WORKING DATA:
▬▬▬▬▬▬▬▬▬▬
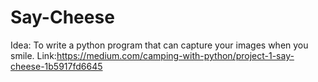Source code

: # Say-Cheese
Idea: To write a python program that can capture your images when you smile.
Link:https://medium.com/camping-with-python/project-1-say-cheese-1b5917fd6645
▬▬▬▬▬▬▬▬▬▬
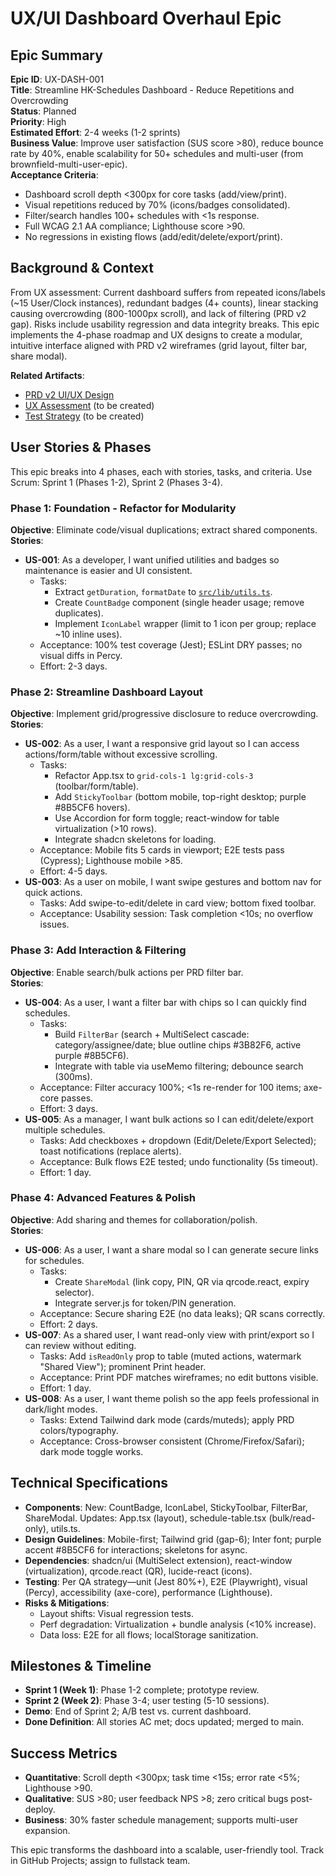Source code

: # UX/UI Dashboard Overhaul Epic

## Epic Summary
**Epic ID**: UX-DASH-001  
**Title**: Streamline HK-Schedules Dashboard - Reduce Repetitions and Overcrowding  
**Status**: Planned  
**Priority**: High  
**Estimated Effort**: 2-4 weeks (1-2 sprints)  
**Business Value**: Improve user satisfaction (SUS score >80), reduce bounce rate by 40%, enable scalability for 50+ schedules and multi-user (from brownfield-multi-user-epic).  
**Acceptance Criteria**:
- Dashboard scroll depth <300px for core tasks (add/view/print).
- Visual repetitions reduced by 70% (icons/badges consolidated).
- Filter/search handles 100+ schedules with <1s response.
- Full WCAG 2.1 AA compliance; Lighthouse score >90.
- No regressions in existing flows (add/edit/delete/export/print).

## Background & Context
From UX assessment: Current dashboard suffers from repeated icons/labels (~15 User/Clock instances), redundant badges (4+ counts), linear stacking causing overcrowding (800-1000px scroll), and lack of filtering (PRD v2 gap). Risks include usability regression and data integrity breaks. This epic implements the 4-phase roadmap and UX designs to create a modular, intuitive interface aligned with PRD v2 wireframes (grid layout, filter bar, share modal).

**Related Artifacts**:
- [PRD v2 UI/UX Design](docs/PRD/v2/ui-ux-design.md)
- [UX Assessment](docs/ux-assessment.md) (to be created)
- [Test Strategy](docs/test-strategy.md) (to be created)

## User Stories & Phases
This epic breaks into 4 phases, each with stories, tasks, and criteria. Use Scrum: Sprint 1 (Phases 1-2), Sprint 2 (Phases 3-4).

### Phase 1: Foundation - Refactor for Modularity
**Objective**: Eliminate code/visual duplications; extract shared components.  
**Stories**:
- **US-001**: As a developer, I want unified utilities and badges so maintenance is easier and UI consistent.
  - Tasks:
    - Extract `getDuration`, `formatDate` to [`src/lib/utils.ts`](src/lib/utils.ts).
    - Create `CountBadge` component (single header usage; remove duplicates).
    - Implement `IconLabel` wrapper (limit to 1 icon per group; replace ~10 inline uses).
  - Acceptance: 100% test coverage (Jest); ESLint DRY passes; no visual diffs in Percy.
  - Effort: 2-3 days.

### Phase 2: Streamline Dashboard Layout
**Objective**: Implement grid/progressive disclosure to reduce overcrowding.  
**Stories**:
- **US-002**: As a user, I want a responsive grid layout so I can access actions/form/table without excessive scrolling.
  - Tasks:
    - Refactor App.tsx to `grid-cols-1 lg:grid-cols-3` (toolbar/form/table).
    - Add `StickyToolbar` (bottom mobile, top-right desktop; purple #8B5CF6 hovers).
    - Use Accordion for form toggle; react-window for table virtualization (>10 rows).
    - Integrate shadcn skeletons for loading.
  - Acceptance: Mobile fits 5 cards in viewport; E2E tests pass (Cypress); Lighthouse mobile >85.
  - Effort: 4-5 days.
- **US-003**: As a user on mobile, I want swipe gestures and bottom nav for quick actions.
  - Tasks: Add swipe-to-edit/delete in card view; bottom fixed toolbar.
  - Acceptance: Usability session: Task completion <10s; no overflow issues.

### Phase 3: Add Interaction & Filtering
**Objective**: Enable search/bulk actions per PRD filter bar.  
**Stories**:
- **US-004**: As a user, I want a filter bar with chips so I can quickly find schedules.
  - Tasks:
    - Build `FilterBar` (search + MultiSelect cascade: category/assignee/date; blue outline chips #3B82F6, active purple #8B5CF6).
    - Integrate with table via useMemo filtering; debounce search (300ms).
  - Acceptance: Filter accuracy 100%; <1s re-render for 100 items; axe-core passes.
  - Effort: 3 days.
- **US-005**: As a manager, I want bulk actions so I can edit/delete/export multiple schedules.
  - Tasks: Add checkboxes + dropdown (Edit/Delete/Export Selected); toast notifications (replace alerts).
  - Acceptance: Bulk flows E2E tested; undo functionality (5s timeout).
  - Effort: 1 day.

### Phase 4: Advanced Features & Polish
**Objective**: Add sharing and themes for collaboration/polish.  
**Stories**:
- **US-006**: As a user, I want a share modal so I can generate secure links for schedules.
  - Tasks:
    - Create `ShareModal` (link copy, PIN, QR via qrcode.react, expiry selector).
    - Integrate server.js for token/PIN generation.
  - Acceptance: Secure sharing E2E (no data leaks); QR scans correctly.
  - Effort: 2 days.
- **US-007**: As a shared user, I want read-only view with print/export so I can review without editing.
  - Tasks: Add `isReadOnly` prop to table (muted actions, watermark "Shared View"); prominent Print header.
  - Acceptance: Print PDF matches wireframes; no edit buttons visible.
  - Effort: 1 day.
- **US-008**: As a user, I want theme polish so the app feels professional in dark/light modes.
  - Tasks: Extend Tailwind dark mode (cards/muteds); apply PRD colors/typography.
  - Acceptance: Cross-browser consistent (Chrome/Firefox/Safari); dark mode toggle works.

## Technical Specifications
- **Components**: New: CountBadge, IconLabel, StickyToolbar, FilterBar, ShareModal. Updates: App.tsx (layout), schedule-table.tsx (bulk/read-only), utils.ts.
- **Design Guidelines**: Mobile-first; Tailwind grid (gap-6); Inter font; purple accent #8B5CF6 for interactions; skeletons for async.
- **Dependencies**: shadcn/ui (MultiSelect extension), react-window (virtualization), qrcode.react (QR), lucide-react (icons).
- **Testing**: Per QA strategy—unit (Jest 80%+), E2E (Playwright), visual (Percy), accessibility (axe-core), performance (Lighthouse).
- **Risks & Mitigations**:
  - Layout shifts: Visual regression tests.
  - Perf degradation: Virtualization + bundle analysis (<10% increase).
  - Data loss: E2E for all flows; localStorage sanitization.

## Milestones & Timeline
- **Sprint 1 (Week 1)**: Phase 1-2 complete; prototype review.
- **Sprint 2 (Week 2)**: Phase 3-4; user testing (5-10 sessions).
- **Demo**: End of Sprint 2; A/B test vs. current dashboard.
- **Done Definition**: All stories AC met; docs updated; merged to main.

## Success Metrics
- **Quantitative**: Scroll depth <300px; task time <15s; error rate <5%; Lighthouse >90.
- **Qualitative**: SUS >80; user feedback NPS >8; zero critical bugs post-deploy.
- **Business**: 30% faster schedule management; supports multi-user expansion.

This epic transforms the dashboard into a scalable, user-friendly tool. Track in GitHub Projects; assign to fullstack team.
▬▬▬▬▬▬▬▬▬▬
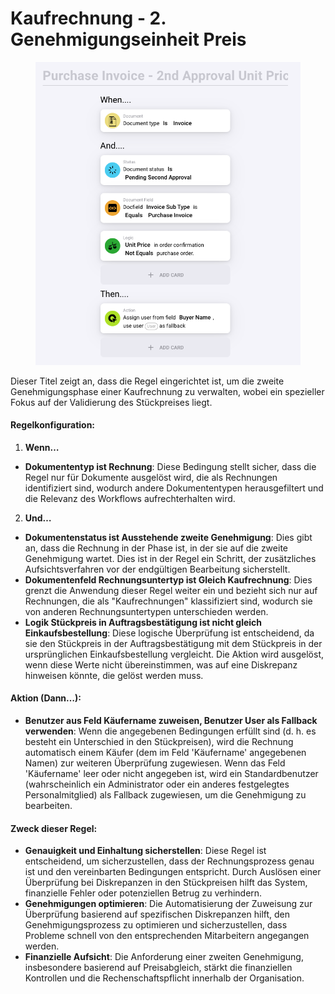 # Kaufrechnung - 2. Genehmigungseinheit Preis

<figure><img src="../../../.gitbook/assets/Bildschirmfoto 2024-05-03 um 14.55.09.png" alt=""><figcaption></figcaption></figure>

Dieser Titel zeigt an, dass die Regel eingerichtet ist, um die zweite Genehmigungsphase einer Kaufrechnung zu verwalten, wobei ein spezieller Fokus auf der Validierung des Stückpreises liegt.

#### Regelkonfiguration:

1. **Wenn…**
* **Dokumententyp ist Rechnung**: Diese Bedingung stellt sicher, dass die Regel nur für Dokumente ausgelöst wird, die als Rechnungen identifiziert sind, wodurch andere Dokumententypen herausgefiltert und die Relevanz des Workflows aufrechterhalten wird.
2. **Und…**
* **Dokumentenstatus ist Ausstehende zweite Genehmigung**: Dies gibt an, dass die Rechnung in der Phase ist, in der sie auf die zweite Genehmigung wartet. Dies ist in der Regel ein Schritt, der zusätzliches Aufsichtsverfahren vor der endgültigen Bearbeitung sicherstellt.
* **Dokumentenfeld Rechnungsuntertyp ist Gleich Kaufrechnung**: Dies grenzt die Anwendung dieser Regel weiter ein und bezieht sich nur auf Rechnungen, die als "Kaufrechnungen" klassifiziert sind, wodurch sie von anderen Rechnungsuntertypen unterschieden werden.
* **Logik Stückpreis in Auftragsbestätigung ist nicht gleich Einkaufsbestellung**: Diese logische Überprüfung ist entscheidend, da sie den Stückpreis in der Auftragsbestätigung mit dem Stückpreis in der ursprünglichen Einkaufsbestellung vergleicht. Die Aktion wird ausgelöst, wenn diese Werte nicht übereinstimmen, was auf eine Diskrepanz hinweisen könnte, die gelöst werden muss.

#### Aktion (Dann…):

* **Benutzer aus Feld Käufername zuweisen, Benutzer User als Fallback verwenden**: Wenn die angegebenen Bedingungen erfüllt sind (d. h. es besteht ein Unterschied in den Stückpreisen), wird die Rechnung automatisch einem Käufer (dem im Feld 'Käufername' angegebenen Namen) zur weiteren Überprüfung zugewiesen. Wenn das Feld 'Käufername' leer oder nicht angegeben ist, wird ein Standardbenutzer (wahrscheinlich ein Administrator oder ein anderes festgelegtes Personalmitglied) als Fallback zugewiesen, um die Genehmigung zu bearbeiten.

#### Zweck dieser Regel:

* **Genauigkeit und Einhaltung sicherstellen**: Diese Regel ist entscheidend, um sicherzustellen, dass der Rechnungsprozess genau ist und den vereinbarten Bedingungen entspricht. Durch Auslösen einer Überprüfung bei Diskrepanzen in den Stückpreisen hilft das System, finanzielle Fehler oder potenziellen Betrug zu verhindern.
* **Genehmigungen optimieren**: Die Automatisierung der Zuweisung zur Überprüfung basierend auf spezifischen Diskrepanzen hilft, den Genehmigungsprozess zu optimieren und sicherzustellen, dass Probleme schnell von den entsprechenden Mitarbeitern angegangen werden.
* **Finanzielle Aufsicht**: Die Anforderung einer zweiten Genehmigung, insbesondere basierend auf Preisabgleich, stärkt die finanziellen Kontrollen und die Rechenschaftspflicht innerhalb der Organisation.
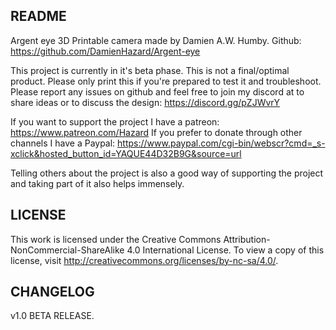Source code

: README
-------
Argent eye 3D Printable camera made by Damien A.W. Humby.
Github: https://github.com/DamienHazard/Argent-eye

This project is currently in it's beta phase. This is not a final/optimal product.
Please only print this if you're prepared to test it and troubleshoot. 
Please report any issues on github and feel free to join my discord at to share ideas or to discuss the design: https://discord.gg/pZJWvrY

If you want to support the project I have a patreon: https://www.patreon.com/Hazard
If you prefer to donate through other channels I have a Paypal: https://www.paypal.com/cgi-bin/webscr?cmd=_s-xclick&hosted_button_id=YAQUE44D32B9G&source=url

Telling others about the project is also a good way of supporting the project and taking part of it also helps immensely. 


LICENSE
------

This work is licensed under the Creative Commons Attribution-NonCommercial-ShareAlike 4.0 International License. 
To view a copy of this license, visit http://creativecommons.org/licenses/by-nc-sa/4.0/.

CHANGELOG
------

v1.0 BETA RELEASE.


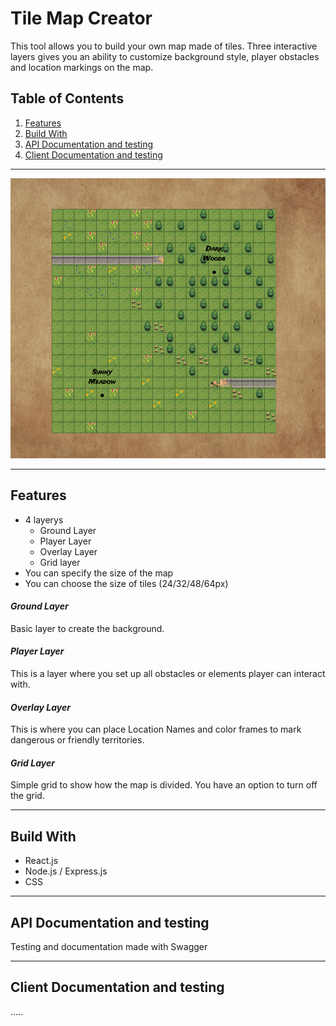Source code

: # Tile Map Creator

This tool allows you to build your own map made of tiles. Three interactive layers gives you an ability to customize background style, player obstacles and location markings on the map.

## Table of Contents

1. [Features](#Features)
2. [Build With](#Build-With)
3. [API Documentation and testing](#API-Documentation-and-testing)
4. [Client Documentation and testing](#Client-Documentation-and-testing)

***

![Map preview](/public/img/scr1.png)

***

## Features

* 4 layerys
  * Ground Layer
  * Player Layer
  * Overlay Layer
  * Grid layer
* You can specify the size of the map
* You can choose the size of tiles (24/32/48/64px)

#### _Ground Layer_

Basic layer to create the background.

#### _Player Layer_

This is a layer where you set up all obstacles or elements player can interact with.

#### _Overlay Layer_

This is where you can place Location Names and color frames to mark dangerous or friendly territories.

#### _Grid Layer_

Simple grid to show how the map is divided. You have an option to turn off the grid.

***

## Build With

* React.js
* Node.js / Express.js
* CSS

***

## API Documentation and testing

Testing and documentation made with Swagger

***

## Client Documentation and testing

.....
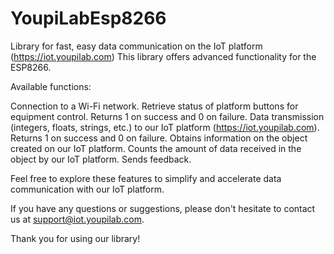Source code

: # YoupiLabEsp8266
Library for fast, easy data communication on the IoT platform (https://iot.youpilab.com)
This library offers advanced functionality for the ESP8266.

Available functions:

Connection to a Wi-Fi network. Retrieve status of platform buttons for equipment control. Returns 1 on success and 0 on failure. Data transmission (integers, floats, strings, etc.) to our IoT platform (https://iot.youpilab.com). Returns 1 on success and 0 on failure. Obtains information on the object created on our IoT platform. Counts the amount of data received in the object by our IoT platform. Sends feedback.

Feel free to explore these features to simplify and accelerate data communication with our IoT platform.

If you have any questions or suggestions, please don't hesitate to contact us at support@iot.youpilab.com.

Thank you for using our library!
▬▬▬▬▬▬▬▬▬▬
WHAT TO WORK ON:
Write out every line of the preceding listing that contains "Objective".

ANSWER SECTION:
**Objective**: Eliminate code/visual duplications; extract shared components.  
**Objective**: Implement grid/progressive disclosure to reduce overcrowding.  
**Objective**: Enable search/bulk actions per PRD filter bar.  
**Objective**: Add sharing and themes for collaboration/polish.  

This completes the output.